I left university, a four year degree, at the ripe old age of 22, in 1995. After a brief summer holidaying and all that, I reluctantly left my Mac Classic, 28.8 modem, and my brand spanking new internet account (not many of them around then!) to start earning a quid or two. I began my career as a trainee accountant with the (then) Big Six firm Coopers & Lybrand, in London. The firm was quite unusual in that everyone had their own laptop, a chunky ole’ Toshiba, with Windows 3.1, Lotus Smartsuite, and some weird thing called Lotus Notes (version 3.3) on it. I recall being most impressed by the C&L screensaver at the time, which featured an animated image of the flagship offices down Villiers Street in London. Anyway, We logged all our auditing with this Lotus Notes thing, using a custom in-house application developed by a global technology team in Dallas. After a bump to Notes 4.52 on Windows 95 (now running on IBM Thinkpads) a couple of years later, little did I know that come the R5 timeframe, I’d be working with that global team in Dallas, helping to put together a most ambitious new release of the in-house auditing software.
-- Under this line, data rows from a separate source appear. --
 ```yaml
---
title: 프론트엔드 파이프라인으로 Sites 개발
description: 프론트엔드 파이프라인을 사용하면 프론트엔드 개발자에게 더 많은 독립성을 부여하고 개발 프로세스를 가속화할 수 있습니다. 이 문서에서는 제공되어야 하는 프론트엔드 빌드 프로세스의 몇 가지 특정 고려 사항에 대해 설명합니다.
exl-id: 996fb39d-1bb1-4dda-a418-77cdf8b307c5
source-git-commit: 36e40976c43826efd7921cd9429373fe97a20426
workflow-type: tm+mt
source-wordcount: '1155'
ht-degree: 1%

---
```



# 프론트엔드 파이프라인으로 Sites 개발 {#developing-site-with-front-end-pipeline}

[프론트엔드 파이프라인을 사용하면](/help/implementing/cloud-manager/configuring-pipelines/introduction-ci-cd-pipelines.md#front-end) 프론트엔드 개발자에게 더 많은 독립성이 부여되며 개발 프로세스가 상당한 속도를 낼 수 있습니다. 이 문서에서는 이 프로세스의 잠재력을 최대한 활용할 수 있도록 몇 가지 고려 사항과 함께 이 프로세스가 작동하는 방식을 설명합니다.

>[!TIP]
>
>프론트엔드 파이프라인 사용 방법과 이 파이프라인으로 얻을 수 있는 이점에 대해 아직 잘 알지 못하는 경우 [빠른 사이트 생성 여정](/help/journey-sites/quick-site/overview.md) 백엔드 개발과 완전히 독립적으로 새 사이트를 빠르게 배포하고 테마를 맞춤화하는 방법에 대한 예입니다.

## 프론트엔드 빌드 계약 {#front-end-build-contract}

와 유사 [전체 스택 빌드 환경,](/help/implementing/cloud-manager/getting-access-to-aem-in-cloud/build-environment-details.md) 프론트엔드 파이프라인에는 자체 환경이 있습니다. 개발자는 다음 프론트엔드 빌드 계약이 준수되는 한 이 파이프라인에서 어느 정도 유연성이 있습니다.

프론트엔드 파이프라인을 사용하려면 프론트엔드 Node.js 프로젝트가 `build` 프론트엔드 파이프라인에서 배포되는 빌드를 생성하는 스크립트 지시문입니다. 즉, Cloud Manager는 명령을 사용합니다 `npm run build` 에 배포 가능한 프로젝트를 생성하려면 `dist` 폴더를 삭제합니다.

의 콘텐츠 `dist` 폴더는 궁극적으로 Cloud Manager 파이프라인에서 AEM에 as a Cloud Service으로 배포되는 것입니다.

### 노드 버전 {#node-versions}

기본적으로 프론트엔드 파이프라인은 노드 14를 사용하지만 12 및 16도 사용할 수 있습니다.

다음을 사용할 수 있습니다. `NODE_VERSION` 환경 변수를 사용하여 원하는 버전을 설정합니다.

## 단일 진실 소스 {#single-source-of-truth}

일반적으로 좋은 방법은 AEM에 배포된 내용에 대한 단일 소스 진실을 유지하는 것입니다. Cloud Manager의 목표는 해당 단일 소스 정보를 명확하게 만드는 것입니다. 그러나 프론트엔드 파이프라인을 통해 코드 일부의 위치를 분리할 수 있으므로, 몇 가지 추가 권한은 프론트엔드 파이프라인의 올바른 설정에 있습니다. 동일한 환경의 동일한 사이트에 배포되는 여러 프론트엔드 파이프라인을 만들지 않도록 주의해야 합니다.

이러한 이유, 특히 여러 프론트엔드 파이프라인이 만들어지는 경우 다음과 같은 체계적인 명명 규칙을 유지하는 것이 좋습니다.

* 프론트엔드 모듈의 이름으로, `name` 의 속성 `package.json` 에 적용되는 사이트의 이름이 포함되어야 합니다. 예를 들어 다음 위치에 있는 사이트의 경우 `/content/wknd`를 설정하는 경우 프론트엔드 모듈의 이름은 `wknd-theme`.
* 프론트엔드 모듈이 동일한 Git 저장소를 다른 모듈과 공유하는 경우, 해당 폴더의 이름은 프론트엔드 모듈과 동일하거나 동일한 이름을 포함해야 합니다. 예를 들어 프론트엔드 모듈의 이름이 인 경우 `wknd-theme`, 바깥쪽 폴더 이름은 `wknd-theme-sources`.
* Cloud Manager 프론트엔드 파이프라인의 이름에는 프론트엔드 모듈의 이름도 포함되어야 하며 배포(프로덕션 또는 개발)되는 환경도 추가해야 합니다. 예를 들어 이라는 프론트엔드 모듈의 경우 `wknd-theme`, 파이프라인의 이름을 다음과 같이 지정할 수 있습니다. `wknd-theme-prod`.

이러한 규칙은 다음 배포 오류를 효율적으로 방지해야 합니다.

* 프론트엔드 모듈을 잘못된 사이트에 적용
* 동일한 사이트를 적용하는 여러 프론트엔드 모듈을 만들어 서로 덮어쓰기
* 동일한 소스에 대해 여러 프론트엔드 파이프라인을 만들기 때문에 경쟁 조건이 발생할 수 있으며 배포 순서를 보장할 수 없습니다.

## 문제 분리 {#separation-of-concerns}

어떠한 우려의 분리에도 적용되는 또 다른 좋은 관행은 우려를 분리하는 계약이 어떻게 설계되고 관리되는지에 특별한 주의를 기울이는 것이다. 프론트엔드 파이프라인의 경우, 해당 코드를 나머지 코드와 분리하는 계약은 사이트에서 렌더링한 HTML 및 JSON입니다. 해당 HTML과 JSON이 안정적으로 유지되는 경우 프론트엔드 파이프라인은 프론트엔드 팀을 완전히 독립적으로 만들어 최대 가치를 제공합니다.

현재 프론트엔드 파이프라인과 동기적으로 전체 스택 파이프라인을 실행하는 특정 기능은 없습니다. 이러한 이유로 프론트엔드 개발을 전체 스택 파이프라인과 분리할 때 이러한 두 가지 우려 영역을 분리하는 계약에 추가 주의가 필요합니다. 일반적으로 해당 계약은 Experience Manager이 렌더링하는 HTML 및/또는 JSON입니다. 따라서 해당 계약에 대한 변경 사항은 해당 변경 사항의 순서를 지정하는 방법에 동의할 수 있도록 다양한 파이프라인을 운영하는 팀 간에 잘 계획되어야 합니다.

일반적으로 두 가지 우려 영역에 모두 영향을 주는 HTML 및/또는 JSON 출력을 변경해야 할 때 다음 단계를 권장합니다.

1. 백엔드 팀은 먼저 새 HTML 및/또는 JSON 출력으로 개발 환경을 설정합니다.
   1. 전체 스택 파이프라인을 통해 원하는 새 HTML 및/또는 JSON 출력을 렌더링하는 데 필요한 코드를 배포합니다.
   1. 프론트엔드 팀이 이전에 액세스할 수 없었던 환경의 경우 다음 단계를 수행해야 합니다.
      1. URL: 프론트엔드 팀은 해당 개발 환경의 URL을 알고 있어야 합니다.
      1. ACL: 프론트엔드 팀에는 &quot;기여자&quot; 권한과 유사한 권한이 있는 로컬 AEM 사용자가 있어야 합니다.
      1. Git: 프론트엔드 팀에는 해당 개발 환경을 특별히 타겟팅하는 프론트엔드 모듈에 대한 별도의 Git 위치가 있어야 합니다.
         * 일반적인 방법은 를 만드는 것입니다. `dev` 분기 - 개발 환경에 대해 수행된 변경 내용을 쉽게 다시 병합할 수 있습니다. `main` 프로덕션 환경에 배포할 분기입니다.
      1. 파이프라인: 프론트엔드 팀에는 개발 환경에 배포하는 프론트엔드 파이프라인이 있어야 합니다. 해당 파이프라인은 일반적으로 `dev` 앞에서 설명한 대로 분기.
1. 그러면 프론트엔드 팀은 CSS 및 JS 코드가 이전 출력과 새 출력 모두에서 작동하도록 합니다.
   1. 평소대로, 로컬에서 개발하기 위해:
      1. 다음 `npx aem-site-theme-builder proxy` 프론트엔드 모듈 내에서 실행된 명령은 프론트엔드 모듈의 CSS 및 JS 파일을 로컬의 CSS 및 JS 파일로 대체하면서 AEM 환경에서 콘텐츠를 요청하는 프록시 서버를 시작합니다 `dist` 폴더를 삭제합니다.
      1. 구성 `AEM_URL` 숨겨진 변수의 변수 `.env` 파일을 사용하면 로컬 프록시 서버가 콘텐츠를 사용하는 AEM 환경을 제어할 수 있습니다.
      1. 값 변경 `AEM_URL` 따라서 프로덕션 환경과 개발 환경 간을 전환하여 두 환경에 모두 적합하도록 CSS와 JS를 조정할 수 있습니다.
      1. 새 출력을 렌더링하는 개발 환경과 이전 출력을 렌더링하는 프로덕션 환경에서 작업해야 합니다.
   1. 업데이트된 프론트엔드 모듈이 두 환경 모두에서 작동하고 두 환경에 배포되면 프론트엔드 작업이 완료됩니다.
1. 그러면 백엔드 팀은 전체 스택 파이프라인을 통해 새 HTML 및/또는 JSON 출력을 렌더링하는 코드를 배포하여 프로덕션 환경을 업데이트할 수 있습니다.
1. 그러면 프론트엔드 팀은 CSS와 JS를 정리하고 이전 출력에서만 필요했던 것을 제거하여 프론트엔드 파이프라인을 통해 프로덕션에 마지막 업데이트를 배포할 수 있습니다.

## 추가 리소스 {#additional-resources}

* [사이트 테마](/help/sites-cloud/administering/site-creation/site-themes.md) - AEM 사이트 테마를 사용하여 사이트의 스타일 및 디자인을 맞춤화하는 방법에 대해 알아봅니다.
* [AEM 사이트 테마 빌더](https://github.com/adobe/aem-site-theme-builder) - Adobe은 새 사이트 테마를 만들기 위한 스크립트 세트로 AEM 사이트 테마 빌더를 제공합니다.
Heady times!
But I’ve gotten ahead of myself… how do we go from trainee accountant to Notes developer? In a fairly straightforward manner as it happens. I detested auditing, and accounting wasn’t much better. I really hated the full-on exams and hours of study on top of 50 - 70 hour weeks too. After a few all-nighters at work, and a failure in my second-year exams, enough was enough, this auditing lark was destroying me. So, some two months after the premature birth of our debut bean, I found myself making the first “leap” of my career (there have been a couple more leaps since!)
Luckily, I had something up my sleeve back in 1998: as an auditor, I’d been squirreling away with this Lotus Notes lark. We had full access to the Designer client in 4.x, so I happily knocked stuff together for my audit teams, and it was pretty well-received. I don’t know what this says about me (OK, I just don’t want to think about it), but something about Notes “clicked”. Up until then, my only experience of coding had been BASIC as a kid, plus fledgeling web development on UNIX in 1993… Notes development on Windows (against OS/2 servers) was quite a different beast. Anyway, I got in touch with an in-house technology group, they knew my work (!) and things proceeded from there, ending up with yours truly as a senior Notes / Domino / Java / web type within a few years.
And now here I am, almost thirteen years post-university, still developing, and doing accounting once again to boot—funny old world innit?
So, how’s about you? You want to tell us all about it, you know you do.